Sur son site, RT DE sous-entend que cette mesure visait initialement à handicaper son fonctionnement à l'approche des élections allemandes du 26 septembre.
La Russie ne cesse d'accuser les pays, médias, et plateformes occidentaux de «russophobie».
Les Occidentaux estiment, eux, que Moscou pilote via des médias publics et les réseaux sociaux des campagnes d'influence pour semer la discorde dans leurs sociétés ou à des fins d'ingérence électorale.
«Extrémisme»
La Russie a accru ces derniers mois les pressions sur les plateformes digitales, accusées d'être à la solde d'intérêts occidentaux et désormais régulièrement sanctionnées.
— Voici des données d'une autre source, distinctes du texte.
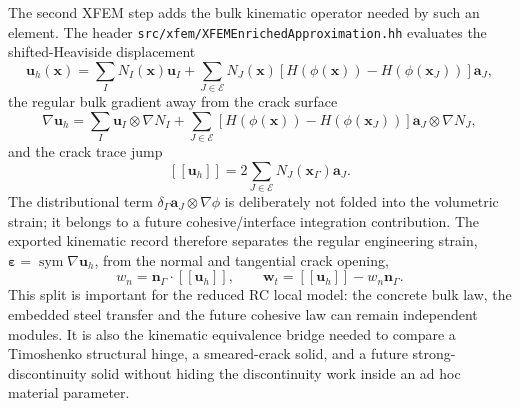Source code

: The second XFEM step adds the bulk kinematic operator needed by such an
element.  The header \texttt{src/xfem/XFEMEnrichedApproximation.hh} evaluates
the shifted-Heaviside displacement
\[
  \mathbf{u}_h(\mathbf{x}) =
  \sum_I N_I(\mathbf{x})\mathbf{u}_I
  +
  \sum_{J\in\mathcal{E}} N_J(\mathbf{x})
  \left[H(\phi(\mathbf{x}))-H(\phi(\mathbf{x}_J))\right]\mathbf{a}_J ,
\]
the regular bulk gradient away from the crack surface
\[
  \nabla\mathbf{u}_h =
  \sum_I \mathbf{u}_I\otimes\nabla N_I
  +
  \sum_{J\in\mathcal{E}}
  \left[H(\phi(\mathbf{x}))-H(\phi(\mathbf{x}_J))\right]
  \mathbf{a}_J\otimes\nabla N_J ,
\]
and the crack trace jump
\[
  \left[\!\left[ \mathbf{u}_h \right]\!\right] =
  2\sum_{J\in\mathcal{E}} N_J(\mathbf{x}_{\Gamma})\mathbf{a}_J .
\]
The distributional term
\(\delta_{\Gamma}\mathbf{a}_J\otimes\nabla\phi\) is deliberately not folded
into the volumetric strain; it belongs to a future cohesive/interface
integration contribution.  The exported kinematic record therefore separates
the regular engineering strain,
\(\boldsymbol\varepsilon=\operatorname{sym}\nabla\mathbf{u}_h\), from the
normal and tangential crack opening,
\[
  w_n=\mathbf{n}_{\Gamma}\cdot
  \left[\!\left[\mathbf{u}_h\right]\!\right],\qquad
  \mathbf{w}_t=
  \left[\!\left[\mathbf{u}_h\right]\!\right]-w_n\mathbf{n}_{\Gamma}.
\]
This split is important for the reduced RC local model: the concrete bulk law,
the embedded steel transfer and the future cohesive law can remain independent
modules.  It is also the kinematic equivalence bridge needed to compare a
Timoshenko structural hinge, a smeared-crack solid, and a future strong-
discontinuity solid without hiding the discontinuity work inside an ad hoc
material parameter.

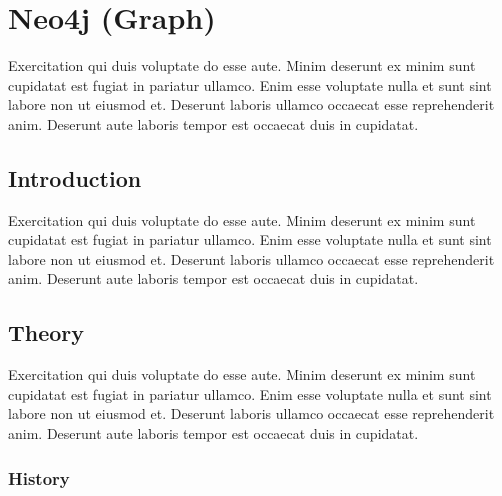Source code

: 
\chapter{Neo4j (Graph)} \label{ch:neo4j}

Exercitation qui duis voluptate do esse aute. Minim deserunt ex minim sunt cupidatat est fugiat in pariatur ullamco. Enim esse voluptate nulla et sunt sint labore non ut eiusmod et. Deserunt laboris ullamco occaecat esse reprehenderit anim. Deserunt aute laboris tempor est occaecat duis in cupidatat.

\section{Introduction} \label{sec:introductionNeo4j}

Exercitation qui duis voluptate do esse aute. Minim deserunt ex minim sunt cupidatat est fugiat in pariatur ullamco. Enim esse voluptate nulla et sunt sint labore non ut eiusmod et. Deserunt laboris ullamco occaecat esse reprehenderit anim. Deserunt aute laboris tempor est occaecat duis in cupidatat.

\section{Theory} \label{sec:theoryNeo4j}

Exercitation qui duis voluptate do esse aute. Minim deserunt ex minim sunt cupidatat est fugiat in pariatur ullamco. Enim esse voluptate nulla et sunt sint labore non ut eiusmod et. Deserunt laboris ullamco occaecat esse reprehenderit anim. Deserunt aute laboris tempor est occaecat duis in cupidatat.

\subsection{History} \label{subsec:historyNeo4j}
Mercredi, un tribunal russe a condamné Google à 6,5 millions de roubles d'amende (77.00 euros au taux actuel) pour n'avoir pas supprimé des contenus interdits.
Moscou a forcé Google et Apple à bloquer juste avant les législatives russes du 19 septembre des contenus liés à l'opposant incarcéré Alexeï Navalny, acte que l'intéressé a qualifié de «complicité» avec la censure de Vladimir Poutine.
Des sources au sein de ces deux entreprises avaient indiqué avoir cédé car leurs employés en Russie risquaient d'être arrêtés.
Les réseaux sociaux sont des espaces de liberté d'expression cruciaux en Russie, sur lesquels s’appuient les adversaires du pouvoir en place. Mais dans la foulée d'une répression plus large de l'opposition et des médias, Moscou réclame désormais que les géants numériques suppriment en Russie des contenus jugés extrémistes.
Les autorités russes peuvent déclarer «extrémiste» toute organisation critique du pouvoir, puis réclamer le blocage de ses publications. C'est le cas avec le mouvement de M. Navalny.
Fin janvier, le président Poutine avait dénoncé des tentatives de géants du web «de contrôler brutalement la société».
La Russie s'est dotée en 2019 d'une loi pour le développement d'un internet souverain. Les autorités démentent vouloir bâtir un réseau national sous contrôle, comme c'est le cas en Chine, mais c'est ce que craignent ONG et opposants.
Les réseaux sociaux sont en outre obligés de stocker dans le pays les données de leurs utilisateurs russes et devront bientôt y ouvrir des représentations qui seront pénalement responsables des violations du droit russe.